Pat, Here is the text from the other post on the oven...

"The homemade oven is simple. I bought two 4x8 sheets of roofing insulation foam at the local home improvement store. This is they type with the aluminum backer bonded to it. Highly insulating and cheap. I cut into 2 4x4 and 4 2x4 sections and assembled a box. The corners are held with dowels pressed into the foam and then all corners taped with Al foil tape. on the roof was attached 3 rails of perferated angle iron to hang parts from. There is hole cut in one end the size of the reflector for my propane catalytic heater. This heats fast without a true open flame. Simple grill thermometer goes in the top. I have test fired it a few times and learned something. It heats very quick. The box needs to be assembled a bit loose. It expaned on heating and pulled the tape from corners allowing the heat to hit and melt foam on the edges. These problems started about 375 F, right before my 400 deg cure temp. Phase 2 of the build is in progress to correct these problems."

I fixed the smoking problems by using aluminum tape and foil to place a double layer of insulation/reflector around all corners and edges. Just a slight wisp at curing temps but I am not sure this is not due to the powder baking. The box will fit those 48" bars with no problem. I had to build it large enough to fit the door frames. ITs also large enough to do bike frames and wheels. Yeah wheels. Stay tuned for that...

It is possible to cure one section at a time. I prefer to cure at once since it takes less total time. besides I don't need a 220V outlet for an oven and my box easily comes apart for storage. I just slide it under the deck and cover to keep the dirt out.

Yes it smells like burning plastic. Use outside or with proper ventiilation.

I have about $250 in the entire system. This is not including the propane tank which I swiped from my grill or the aircompressor and associated lines. Cost breakdown:

PC system with plugs tape etc $130
Misc powders $60 - about $10-15/each color.
Two sheets of insulation foam - $38
Propane heater $35

It would have cost me this much just to do the parts on my engine. I have not even gotten there. I used the POR paints instead. Time to go back and strip them.

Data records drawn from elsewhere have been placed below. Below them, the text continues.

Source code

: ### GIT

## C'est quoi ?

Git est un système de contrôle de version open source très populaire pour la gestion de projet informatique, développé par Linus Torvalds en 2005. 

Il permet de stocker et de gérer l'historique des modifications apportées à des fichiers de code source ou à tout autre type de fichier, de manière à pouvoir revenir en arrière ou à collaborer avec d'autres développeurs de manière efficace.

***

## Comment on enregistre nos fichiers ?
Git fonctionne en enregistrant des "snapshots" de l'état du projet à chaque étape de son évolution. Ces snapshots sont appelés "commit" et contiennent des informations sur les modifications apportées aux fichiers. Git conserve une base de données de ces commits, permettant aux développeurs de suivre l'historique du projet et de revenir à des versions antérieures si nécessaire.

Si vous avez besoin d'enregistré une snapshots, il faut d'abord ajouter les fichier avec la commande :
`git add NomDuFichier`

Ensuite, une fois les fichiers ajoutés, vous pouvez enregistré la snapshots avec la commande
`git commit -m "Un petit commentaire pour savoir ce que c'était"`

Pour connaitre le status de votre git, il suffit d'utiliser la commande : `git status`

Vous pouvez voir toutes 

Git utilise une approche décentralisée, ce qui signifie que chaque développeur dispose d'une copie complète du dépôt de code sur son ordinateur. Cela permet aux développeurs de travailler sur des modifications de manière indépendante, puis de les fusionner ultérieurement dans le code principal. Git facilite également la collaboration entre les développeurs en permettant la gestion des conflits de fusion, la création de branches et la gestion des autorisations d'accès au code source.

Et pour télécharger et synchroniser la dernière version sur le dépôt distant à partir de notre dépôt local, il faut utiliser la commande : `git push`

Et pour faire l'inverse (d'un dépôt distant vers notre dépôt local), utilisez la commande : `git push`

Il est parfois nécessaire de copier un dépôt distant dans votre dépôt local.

The powders do not require a UV treatment. At least its not listed in the literature that came with them. The cure temp is dependent on the powder as well. The actual melt temp is near $350. You need to go just above this temp for a longer period of time to ensure that the surface underneath the powder is warm for adhesion. You can improperly cure the powder by melting it and not having it stick to the surface. I looked in the box and saw the powder melted near 250.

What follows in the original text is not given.